コンポーネントのハンドルを使用して、コールバック ルーチン内からデータにアクセスすることができ、Figure ハンドルを探す必要はありません。コンポーネントのコールバックプロパティを関数ハンドルとして指定する場合、コンポーネントのハンドルは各コールバックに、hObject として自動的に渡されます。詳細は、関数の呼び出しでコールバックを指定を参照してください。

GUI データ変数は 1 つに限られ、Figure と関連するので、ソース コード全体を通してデータに対するハードコードされた名前を作成したり保持する必要がありません。

    メモ:   GUIDE は GUI データを用いて GUI の handles 構造体を使用し、各コールバックに引数 (handles と呼ばれる) として含みます。プログラム GUI コールバックは GUI データを含みませんが、コールバック関数は、コンポーネントのハンドル (コールバックの最初の引数 hObject) から GUI データにアクセスできます。最初に GUIDE によって GUI を作成した場合は、「GUIDE で生成されたコード ファイルの GUI データの変更」を参照してください。

GUI データの作成と更新

  1. 構造体を作成し、構造体にフィールドを追加します。たとえば、次の例を考えてみましょう。

    mydata.iteration_counter = 0;
    mydata.number_errors = 0;
  2. GUI データとして構造体を保存します。MATLAB は、GUI データを Figure と関連させますが、ハンドルの取得や保存のために、Figure 内の任意のコンポーネントのハンドルを使用できます。

    guidata(figurehandle,mydata);
  3. コールバックからの GUI データを変更するには、構造体のコピーを取得し、適切なフィールドを更新し、GUI データを保存します。

    mydata = guidata(hObject);      % Get the GUI data.
    mydata.iteration_counter = mydata.iteration_counter +1;
    guidata(hObject,mydata);        % Save the GUI data.

      メモ:   hObject を使用するには、コンポーネントのコールバック プロパティを関数ハンドルとして指定しなければなりません。このように指定すると、コンポーネントのハンドルは hObject として各コールバックに自動的に渡されます。詳細は、関数の呼び出しでコールバックを指定を参照してください。

GUI データ構造体へのフィールドの追加

GUI データ構造体にフィールドを追加するには、次のようにします。

  1. 次のようなコマンドで構造体のコピーを取得します。hObject は、コールバックがトリガーされたコンポーネントのハンドルです。

    mydata = guidata(hObject)
  2. 新しいフィールドに値を割り当て、構造体にフィールドを追加します。
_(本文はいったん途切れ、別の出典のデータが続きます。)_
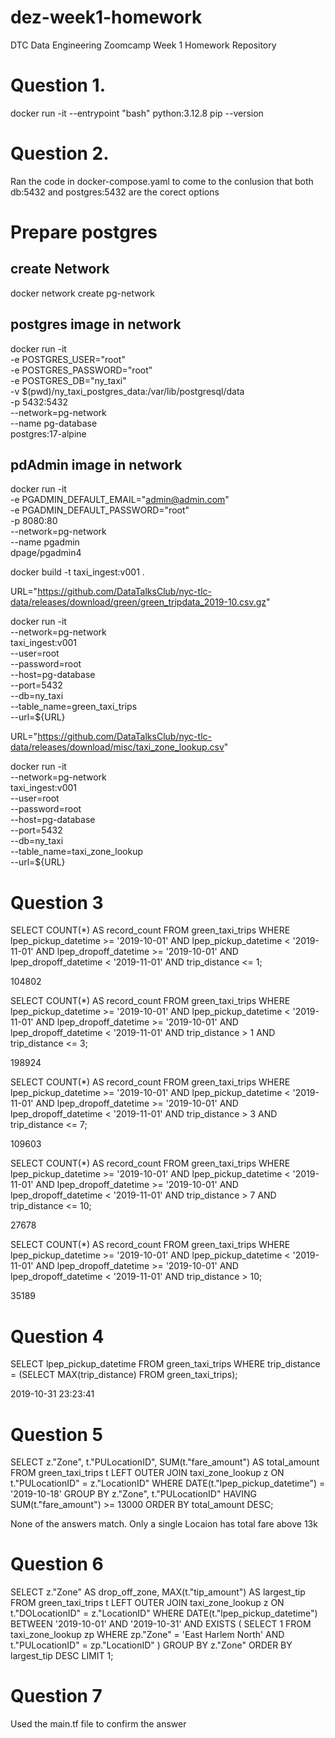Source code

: # dez-week1-homework
DTC Data Engineering Zoomcamp Week 1 Homework Repository

# Question 1.
docker run -it --entrypoint "bash" python:3.12.8
pip --version

# Question 2.
Ran the code in docker-compose.yaml to come to the conlusion that both db:5432 and postgres:5432 are the corect options

# Prepare postgres
## create Network
docker network create pg-network

## postgres image in network
docker run -it \
-e POSTGRES_USER="root" \
-e POSTGRES_PASSWORD="root" \
-e POSTGRES_DB="ny_taxi" \
-v $(pwd)/ny_taxi_postgres_data:/var/lib/postgresql/data \
-p 5432:5432 \
--network=pg-network \
--name pg-database \
postgres:17-alpine

## pdAdmin image in network
docker run -it \
-e PGADMIN_DEFAULT_EMAIL="admin@admin.com" \
-e PGADMIN_DEFAULT_PASSWORD="root" \
-p 8080:80 \
--network=pg-network \
--name pgadmin \
dpage/pgadmin4

docker build -t taxi_ingest:v001 .

URL="https://github.com/DataTalksClub/nyc-tlc-data/releases/download/green/green_tripdata_2019-10.csv.gz"

docker run -it \
  --network=pg-network \
  taxi_ingest:v001 \
    --user=root \
    --password=root \
    --host=pg-database \
    --port=5432 \
    --db=ny_taxi \
    --table_name=green_taxi_trips \
    --url=${URL}

URL="https://github.com/DataTalksClub/nyc-tlc-data/releases/download/misc/taxi_zone_lookup.csv"

docker run -it \
  --network=pg-network \
  taxi_ingest:v001 \
    --user=root \
    --password=root \
    --host=pg-database \
    --port=5432 \
    --db=ny_taxi \
    --table_name=taxi_zone_lookup \
    --url=${URL}

# Question 3
SELECT COUNT(*) AS record_count
FROM green_taxi_trips
WHERE lpep_pickup_datetime >= '2019-10-01'
AND lpep_pickup_datetime < '2019-11-01'
AND lpep_dropoff_datetime >= '2019-10-01'
AND lpep_dropoff_datetime < '2019-11-01'
AND trip_distance <= 1;

104802

SELECT COUNT(*) AS record_count
FROM green_taxi_trips
WHERE lpep_pickup_datetime >= '2019-10-01'
AND lpep_pickup_datetime < '2019-11-01'
AND lpep_dropoff_datetime >= '2019-10-01'
AND lpep_dropoff_datetime < '2019-11-01'
AND trip_distance > 1
AND trip_distance <= 3;

198924

SELECT COUNT(*) AS record_count
FROM green_taxi_trips
WHERE lpep_pickup_datetime >= '2019-10-01'
AND lpep_pickup_datetime < '2019-11-01'
AND lpep_dropoff_datetime >= '2019-10-01'
AND lpep_dropoff_datetime < '2019-11-01'
AND trip_distance > 3
AND trip_distance <= 7;

109603

SELECT COUNT(*) AS record_count
FROM green_taxi_trips
WHERE lpep_pickup_datetime >= '2019-10-01'
AND lpep_pickup_datetime < '2019-11-01'
AND lpep_dropoff_datetime >= '2019-10-01'
AND lpep_dropoff_datetime < '2019-11-01'
AND trip_distance > 7
AND trip_distance <= 10;

27678

SELECT COUNT(*) AS record_count
FROM green_taxi_trips
WHERE lpep_pickup_datetime >= '2019-10-01'
AND lpep_pickup_datetime < '2019-11-01'
AND lpep_dropoff_datetime >= '2019-10-01'
AND lpep_dropoff_datetime < '2019-11-01'
AND trip_distance > 10;

35189

# Question 4
SELECT lpep_pickup_datetime
FROM green_taxi_trips
WHERE trip_distance = (SELECT MAX(trip_distance) FROM green_taxi_trips);

2019-10-31 23:23:41

# Question 5
SELECT z."Zone", t."PULocationID", SUM(t."fare_amount") AS total_amount
FROM green_taxi_trips t
LEFT OUTER JOIN taxi_zone_lookup z ON t."PULocationID" = z."LocationID"
WHERE DATE(t."lpep_pickup_datetime") = '2019-10-18'
GROUP BY z."Zone", t."PULocationID"
HAVING SUM(t."fare_amount") >= 13000
ORDER BY total_amount DESC;

None of the answers match. Only a single Locaion has total fare above 13k

# Question 6
SELECT z."Zone" AS drop_off_zone, MAX(t."tip_amount") AS largest_tip
FROM green_taxi_trips t
LEFT OUTER JOIN taxi_zone_lookup z ON t."DOLocationID" = z."LocationID"
WHERE DATE(t."lpep_pickup_datetime") BETWEEN '2019-10-01' AND '2019-10-31'
  AND EXISTS (
    SELECT 1
    FROM taxi_zone_lookup zp
    WHERE zp."Zone" = 'East Harlem North' AND t."PULocationID" = zp."LocationID"
  )
GROUP BY z."Zone"
ORDER BY largest_tip DESC
LIMIT 1;

# Question 7
Used the main.tf file to confirm the answer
たとえば、次の例を考えてみましょう。

    mydata.iteration_state = 0;

    は、構造体 mydata にフィールド iteration_state を追加し、そのフィールドを 0 に設定します。

  3. データを保存するには、次のコマンドを使用します。

    guidata(hObject,mydata)

    ここで、hObject は、コールバックがトリガーされるコンポーネントのハンドルです。MATLAB は、mydata 構造体の新しいコピーをコンポーネントの親の Figure と関連させます。

完成した例は、GUI データを使用したデータ共有を参照してください。